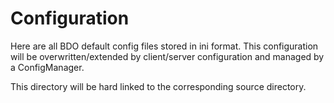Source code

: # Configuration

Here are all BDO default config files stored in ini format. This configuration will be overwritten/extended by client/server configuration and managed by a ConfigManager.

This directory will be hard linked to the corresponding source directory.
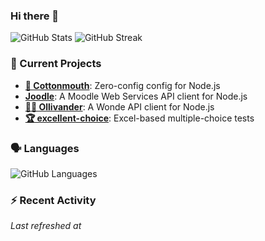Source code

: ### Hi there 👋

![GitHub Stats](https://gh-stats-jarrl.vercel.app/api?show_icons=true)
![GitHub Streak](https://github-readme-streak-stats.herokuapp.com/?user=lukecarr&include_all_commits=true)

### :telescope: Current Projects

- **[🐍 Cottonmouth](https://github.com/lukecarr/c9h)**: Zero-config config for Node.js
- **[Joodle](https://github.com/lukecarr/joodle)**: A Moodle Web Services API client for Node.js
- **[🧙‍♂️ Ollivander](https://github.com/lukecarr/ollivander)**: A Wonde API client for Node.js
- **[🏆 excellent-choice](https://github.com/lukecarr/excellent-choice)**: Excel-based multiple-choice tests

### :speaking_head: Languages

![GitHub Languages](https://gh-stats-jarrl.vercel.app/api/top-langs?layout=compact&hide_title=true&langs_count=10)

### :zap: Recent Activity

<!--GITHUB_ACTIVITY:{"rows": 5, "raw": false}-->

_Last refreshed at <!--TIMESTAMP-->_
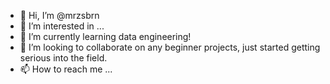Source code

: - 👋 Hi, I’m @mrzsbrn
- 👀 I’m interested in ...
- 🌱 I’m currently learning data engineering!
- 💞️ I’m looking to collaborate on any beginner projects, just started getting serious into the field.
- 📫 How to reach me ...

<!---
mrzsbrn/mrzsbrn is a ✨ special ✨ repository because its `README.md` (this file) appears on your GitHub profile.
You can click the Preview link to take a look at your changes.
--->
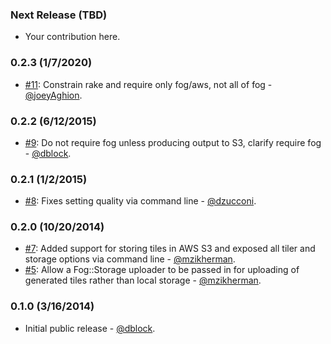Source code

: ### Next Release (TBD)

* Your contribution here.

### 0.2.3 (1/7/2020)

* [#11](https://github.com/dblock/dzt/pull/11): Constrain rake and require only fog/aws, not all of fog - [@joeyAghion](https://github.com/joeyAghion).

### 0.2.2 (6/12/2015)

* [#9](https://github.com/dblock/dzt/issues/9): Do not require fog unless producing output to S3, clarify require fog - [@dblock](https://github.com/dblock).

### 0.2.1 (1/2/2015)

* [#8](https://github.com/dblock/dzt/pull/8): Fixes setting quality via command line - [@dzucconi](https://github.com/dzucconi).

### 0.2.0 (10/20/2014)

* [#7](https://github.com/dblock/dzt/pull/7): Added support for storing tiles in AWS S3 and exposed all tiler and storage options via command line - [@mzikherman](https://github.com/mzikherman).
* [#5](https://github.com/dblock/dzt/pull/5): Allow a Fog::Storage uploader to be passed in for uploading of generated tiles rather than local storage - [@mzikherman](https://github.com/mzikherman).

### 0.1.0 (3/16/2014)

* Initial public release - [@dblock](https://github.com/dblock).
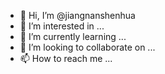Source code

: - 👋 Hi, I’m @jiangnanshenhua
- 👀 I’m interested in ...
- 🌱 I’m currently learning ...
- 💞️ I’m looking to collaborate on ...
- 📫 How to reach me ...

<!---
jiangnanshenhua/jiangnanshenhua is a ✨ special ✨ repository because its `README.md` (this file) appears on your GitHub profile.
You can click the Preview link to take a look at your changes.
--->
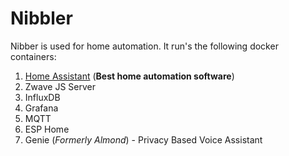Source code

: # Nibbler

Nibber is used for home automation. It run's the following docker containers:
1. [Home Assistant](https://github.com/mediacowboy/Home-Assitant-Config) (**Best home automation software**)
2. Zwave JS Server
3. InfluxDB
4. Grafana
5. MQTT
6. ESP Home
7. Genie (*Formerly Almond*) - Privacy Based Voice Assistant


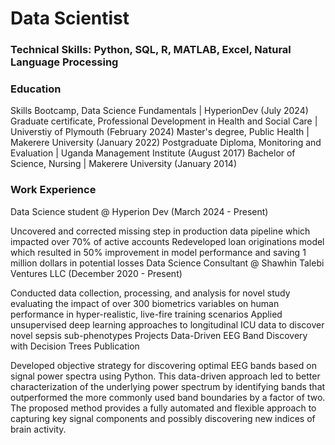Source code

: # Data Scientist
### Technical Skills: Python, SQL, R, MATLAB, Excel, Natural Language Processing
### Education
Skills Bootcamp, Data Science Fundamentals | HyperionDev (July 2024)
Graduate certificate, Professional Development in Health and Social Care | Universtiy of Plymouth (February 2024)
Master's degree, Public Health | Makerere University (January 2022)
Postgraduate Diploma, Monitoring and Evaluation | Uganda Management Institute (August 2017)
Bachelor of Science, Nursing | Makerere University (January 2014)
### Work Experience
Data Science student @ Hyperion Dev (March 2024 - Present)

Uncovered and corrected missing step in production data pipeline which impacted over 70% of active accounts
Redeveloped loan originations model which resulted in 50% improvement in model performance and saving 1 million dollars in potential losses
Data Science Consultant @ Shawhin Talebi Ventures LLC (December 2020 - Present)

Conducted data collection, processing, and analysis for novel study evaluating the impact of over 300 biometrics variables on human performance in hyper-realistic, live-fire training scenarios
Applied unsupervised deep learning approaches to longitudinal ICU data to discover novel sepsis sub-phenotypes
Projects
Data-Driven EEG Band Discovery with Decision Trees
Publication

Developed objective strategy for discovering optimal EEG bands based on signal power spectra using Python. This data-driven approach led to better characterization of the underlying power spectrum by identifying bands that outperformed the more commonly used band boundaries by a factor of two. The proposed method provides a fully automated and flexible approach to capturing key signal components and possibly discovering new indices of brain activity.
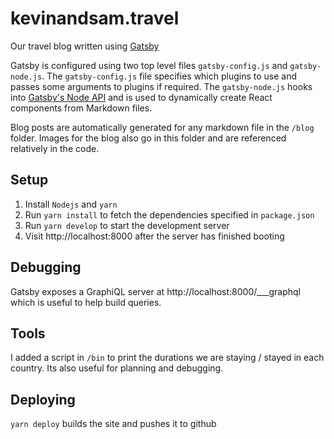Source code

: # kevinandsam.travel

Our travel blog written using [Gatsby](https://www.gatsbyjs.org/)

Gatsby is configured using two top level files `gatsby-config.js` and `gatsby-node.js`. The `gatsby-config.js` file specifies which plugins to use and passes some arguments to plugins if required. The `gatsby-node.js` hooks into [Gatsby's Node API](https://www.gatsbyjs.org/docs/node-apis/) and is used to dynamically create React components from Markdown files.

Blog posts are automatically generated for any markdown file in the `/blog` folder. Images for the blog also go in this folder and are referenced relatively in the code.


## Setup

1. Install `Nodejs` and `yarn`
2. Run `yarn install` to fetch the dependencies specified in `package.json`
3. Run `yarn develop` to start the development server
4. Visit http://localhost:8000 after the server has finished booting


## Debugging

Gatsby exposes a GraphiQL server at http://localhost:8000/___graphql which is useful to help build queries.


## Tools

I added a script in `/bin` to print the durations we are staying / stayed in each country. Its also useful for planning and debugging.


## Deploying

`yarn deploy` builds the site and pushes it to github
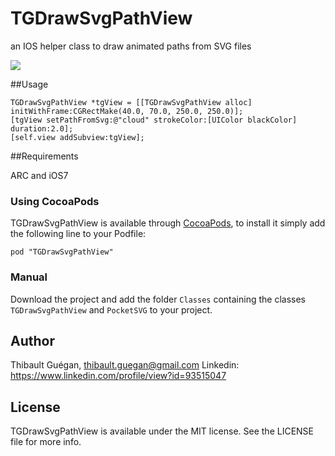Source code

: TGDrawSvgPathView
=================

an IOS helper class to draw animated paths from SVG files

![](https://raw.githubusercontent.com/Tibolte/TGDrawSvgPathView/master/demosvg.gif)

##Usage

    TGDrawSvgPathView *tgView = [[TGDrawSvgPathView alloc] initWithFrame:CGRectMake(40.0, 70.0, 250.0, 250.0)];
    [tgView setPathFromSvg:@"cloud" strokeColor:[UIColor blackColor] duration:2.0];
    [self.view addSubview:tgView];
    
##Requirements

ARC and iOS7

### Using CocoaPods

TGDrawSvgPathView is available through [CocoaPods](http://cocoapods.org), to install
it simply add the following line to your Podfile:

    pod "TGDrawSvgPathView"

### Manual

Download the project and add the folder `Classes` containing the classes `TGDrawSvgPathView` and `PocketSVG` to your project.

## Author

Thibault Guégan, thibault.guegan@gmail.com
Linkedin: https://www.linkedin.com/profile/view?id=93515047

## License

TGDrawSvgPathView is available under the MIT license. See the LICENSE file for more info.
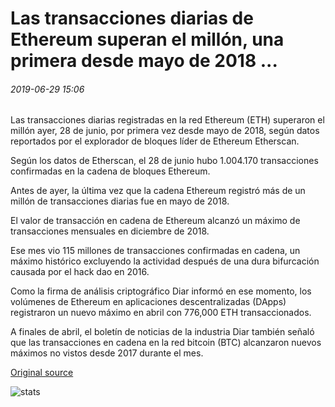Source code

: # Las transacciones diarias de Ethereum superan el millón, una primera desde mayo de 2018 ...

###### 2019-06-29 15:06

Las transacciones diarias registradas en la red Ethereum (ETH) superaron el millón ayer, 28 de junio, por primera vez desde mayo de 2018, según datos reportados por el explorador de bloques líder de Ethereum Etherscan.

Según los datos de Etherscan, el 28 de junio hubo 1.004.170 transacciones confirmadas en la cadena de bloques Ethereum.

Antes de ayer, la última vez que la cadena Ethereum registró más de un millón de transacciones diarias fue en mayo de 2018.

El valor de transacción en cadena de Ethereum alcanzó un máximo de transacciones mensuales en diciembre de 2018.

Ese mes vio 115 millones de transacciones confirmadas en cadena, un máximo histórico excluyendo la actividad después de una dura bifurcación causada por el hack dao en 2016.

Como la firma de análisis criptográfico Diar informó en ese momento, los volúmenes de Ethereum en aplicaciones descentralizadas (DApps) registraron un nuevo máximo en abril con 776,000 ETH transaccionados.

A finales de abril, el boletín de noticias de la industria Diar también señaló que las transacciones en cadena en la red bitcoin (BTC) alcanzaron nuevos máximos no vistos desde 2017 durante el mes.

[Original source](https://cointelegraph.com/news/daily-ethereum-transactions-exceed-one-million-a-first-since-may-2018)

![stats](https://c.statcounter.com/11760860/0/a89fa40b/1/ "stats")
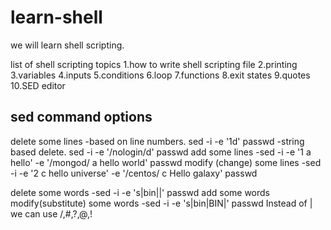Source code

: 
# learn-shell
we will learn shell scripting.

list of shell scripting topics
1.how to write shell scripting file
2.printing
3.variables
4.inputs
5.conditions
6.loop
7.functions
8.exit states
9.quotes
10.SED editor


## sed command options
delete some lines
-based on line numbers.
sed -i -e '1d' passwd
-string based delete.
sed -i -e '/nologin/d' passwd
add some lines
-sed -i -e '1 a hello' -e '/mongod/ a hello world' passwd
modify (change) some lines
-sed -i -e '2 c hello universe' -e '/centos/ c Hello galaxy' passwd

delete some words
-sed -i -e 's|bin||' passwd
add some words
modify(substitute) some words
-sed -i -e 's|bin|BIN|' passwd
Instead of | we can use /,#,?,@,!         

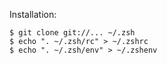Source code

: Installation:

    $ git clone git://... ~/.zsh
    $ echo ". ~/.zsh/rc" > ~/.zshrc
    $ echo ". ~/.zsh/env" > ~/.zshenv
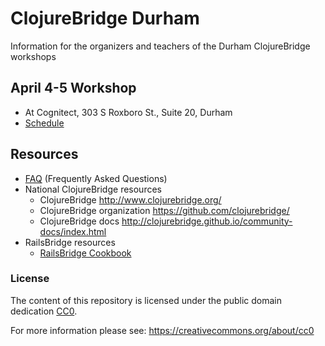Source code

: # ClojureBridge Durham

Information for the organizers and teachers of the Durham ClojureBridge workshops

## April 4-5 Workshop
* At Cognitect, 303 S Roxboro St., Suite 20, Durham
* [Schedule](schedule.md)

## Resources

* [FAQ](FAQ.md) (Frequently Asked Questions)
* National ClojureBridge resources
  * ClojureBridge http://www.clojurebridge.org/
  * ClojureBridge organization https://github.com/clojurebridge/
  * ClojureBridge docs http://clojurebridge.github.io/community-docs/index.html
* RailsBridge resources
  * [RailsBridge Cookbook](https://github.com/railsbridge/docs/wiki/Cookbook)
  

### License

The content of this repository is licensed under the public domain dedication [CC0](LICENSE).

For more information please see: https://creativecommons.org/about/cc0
○ ○ ○ ○
_THE PROBLEM:_ From the records above, copy only the lines running from the line holding "home automation software**)" through the line holding "Publication", with no pictures.

_ANSWER TO THE PROBLEM:_
1. [Home Assistant](https://github.com/mediacowboy/Home-Assitant-Config) (**Best home automation software**)
2. Zwave JS Server
3. InfluxDB
4. Grafana
5. MQTT
6. ESP Home
7. Genie (*Formerly Almond*) - Privacy Based Voice Assistant


Source code

: # Data Scientist
### Technical Skills: Python, SQL, R, MATLAB, Excel, Natural Language Processing
### Education
Skills Bootcamp, Data Science Fundamentals | HyperionDev (July 2024)
Graduate certificate, Professional Development in Health and Social Care | Universtiy of Plymouth (February 2024)
Master's degree, Public Health | Makerere University (January 2022)
Postgraduate Diploma, Monitoring and Evaluation | Uganda Management Institute (August 2017)
Bachelor of Science, Nursing | Makerere University (January 2014)
### Work Experience
Data Science student @ Hyperion Dev (March 2024 - Present)

Uncovered and corrected missing step in production data pipeline which impacted over 70% of active accounts
Redeveloped loan originations model which resulted in 50% improvement in model performance and saving 1 million dollars in potential losses
Data Science Consultant @ Shawhin Talebi Ventures LLC (December 2020 - Present)

Conducted data collection, processing, and analysis for novel study evaluating the impact of over 300 biometrics variables on human performance in hyper-realistic, live-fire training scenarios
Applied unsupervised deep learning approaches to longitudinal ICU data to discover novel sepsis sub-phenotypes
Projects
Data-Driven EEG Band Discovery with Decision Trees
Publication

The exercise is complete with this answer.